Yo, Chauncey,
where's the key?"
Chauncey Johnson
shrugs. "Dunno."
Chad Johnson, his
younger brother, Chauncey, and the rest of Chad's posse are standing on the
corner of Sixth and Ocean Drive in South Beach, under the late-afternoon sun
and amid too many Saturday revelers in town for tomorrow's Miami Carnival
who've been taking advantage of Florida's liberal open-container laws. The
sidewalks are thronged, and the tall, fine-looking fellow with the blond Mohawk
is exerting a powerful pull on his fellow Americans.
"You're on my
fantasy team, Chad, and I'm counting on you," says a puffy guy with
sunburned shoulders in a white tank top. "You're my man.
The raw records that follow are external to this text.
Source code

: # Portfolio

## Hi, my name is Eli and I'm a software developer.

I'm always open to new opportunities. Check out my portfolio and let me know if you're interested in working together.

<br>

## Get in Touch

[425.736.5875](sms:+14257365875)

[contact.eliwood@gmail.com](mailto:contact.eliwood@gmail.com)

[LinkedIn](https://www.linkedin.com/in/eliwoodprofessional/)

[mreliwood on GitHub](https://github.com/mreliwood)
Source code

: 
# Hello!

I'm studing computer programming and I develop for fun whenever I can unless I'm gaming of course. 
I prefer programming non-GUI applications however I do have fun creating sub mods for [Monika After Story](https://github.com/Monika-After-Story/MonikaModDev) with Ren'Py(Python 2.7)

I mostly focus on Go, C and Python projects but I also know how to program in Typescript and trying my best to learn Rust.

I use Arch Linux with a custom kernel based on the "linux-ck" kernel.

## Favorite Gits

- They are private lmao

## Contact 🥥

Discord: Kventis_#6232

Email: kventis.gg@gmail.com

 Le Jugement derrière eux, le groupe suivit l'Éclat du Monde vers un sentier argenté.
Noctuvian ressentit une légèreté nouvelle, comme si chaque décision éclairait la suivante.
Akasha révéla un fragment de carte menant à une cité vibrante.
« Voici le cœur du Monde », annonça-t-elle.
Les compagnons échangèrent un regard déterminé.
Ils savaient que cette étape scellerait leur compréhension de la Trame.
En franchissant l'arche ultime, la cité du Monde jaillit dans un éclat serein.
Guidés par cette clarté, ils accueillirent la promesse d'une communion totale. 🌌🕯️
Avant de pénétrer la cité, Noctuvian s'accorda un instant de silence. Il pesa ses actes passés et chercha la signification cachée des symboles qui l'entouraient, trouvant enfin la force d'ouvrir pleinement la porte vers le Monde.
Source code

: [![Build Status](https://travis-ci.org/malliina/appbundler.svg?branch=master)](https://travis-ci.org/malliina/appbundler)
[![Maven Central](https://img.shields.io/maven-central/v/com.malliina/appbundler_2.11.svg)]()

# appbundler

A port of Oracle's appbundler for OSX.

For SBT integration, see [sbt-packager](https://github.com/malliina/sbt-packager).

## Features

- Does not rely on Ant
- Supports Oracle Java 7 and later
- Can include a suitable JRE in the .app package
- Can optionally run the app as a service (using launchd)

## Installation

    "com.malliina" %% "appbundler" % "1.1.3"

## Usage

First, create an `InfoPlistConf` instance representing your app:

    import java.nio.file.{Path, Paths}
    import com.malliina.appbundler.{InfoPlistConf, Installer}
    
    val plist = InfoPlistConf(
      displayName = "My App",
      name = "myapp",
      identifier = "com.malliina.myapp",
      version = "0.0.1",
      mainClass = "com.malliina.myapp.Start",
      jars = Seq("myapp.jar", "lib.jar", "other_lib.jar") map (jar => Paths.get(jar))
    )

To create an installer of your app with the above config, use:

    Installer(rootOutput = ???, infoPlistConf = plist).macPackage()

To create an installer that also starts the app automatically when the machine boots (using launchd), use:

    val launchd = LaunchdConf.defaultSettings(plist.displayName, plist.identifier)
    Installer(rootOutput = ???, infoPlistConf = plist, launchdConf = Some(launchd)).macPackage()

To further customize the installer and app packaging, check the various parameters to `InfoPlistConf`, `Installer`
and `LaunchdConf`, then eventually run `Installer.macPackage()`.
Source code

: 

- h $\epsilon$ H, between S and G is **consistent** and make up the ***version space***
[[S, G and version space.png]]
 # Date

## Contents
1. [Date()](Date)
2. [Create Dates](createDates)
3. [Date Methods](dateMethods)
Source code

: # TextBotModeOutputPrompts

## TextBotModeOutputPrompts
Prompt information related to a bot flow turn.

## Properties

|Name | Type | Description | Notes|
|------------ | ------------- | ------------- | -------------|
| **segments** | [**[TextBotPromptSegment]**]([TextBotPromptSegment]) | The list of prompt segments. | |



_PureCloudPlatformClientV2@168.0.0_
Sign this." He
holds out a receipt.
An older couple,
in matching khaki shorts and polo shirts, stops. The gentleman hands Johnson a
couple of business cards. "Can you sign these? I wish the Tar Heels had you
this weekend."
A German tourist
wanders over. "Excuse me," he asks. "You are Wesley
Snipes?"
Johnson is always
willing to sign, pose, smile, please. The Cincinnati Bengals' star receiver
understands the deal he has made. By playing to the football media, by
boasting, preening, celebrating, ripping, taunting and generally becoming the
noisiest wide receiver north of Terrell Owens, he knows he'll be recognized,
beseeched and put upon wherever he goes. Still, even number 85--or Ocho Cinco,
as he goes by when he's here in his hometown of Miami--has his limits.
"Who's got the
key?" he asks again. This is ridiculous. His Lamborghini is just sitting
there, yellow and sparkling and ready to whisk him away as yet another football
fan--this one in a number 85 Bengals jersey--approaches as if ready to take a
knee and hold up a diamond ring.
Finally a valet
appears. "The key?" Johnson says, making a turning-the-ignition gesture
with his right hand. "The key?"
The valet nods,
flips through a stack of tickets, then shakes his head. "For what?"